> **EXERCISE PROMPT**
Reproduce the records word for word, apart from the images they contain.

> **DATA FOR PROCESSING**

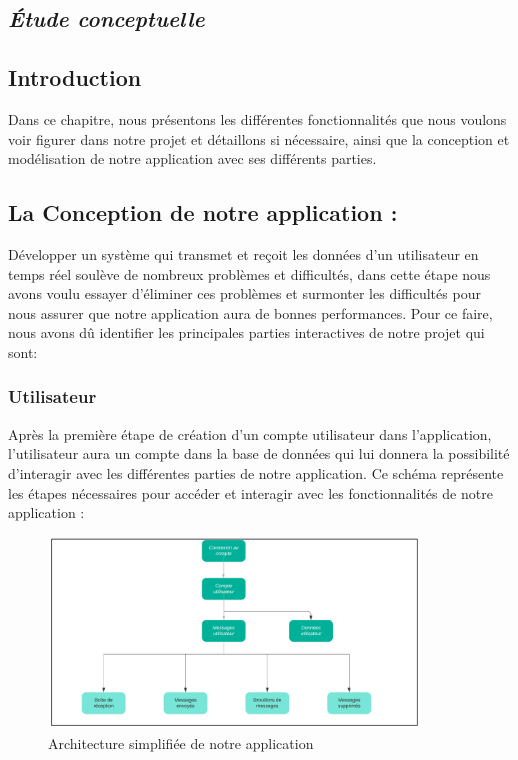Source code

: \documentclass[french]{report}
\begin{document}
\baselineskip=2.0pt
\setcounter{chapter}{1}

\begin{titlepage}
\renewcommand*{\thepage}{\arabic{page}}%
\setcounter{page}{27}%
\newpage
\chapter{
\textit{ Étude conceptuelle }
}
\end{titlepage}
\renewcommand*{\thepage}{\arabic{page}}%
\setcounter{page}{28}%
\newpage
\section{\huge Introduction}     
\LARGE Dans ce chapitre, nous présentons les différentes fonctionnalités que nous voulons voir figurer dans notre projet et détaillons si nécessaire, ainsi que la conception et modélisation de notre application avec ses différents parties.\\
\section{\huge La Conception de notre application :}
\LARGE Développer un système qui transmet et reçoit les données d'un utilisateur en temps réel soulève de nombreux problèmes et difficultés, dans cette étape nous avons voulu essayer d'éliminer ces problèmes et surmonter les difficultés pour nous assurer que notre application aura de bonnes performances.
Pour ce faire, nous avons dû identifier les principales parties interactives de notre projet qui sont: \\
\subsection{\LARGE Utilisateur}
\LARGE Après la première étape de création d'un compte utilisateur dans l'application, l'utilisateur aura un compte dans la base de données qui lui donnera la possibilité d'interagir avec les différentes parties de notre application.
Ce schéma représente les étapes nécessaires pour accéder et interagir avec les fonctionnalités de notre application : \\
\begin{figure}[H]
    \centering
    \includegraphics[width=0.88\textwidth]{Architecture de notre application}
    \caption{Architecture simplifiée de notre application}
    \label{fig:Architecture}
\end{figure}
\end{document}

> **TASK OUTPUT**
Source code

: \documentclass[french]{report}
\begin{document}
\baselineskip=2.0pt
\setcounter{chapter}{1}

\begin{titlepage}
\renewcommand*{\thepage}{\arabic{page}}%
\setcounter{page}{27}%
\newpage
\chapter{
\textit{ Étude conceptuelle }
}
\end{titlepage}
\renewcommand*{\thepage}{\arabic{page}}%
\setcounter{page}{28}%
\newpage
\section{\huge Introduction}     
\LARGE Dans ce chapitre, nous présentons les différentes fonctionnalités que nous voulons voir figurer dans notre projet et détaillons si nécessaire, ainsi que la conception et modélisation de notre application avec ses différents parties.\\
\section{\huge La Conception de notre application :}
\LARGE Développer un système qui transmet et reçoit les données d'un utilisateur en temps réel soulève de nombreux problèmes et difficultés, dans cette étape nous avons voulu essayer d'éliminer ces problèmes et surmonter les difficultés pour nous assurer que notre application aura de bonnes performances.
Pour ce faire, nous avons dû identifier les principales parties interactives de notre projet qui sont: \\
\subsection{\LARGE Utilisateur}
\LARGE Après la première étape de création d'un compte utilisateur dans l'application, l'utilisateur aura un compte dans la base de données qui lui donnera la possibilité d'interagir avec les différentes parties de notre application.
Ce schéma représente les étapes nécessaires pour accéder et interagir avec les fonctionnalités de notre application : \\
\begin{figure}[H]
    \centering
    \includegraphics[width=0.88\textwidth]{Architecture de notre application}
    \caption{Architecture simplifiée de notre application}
    \label{fig:Architecture}
\end{figure}
\end{document}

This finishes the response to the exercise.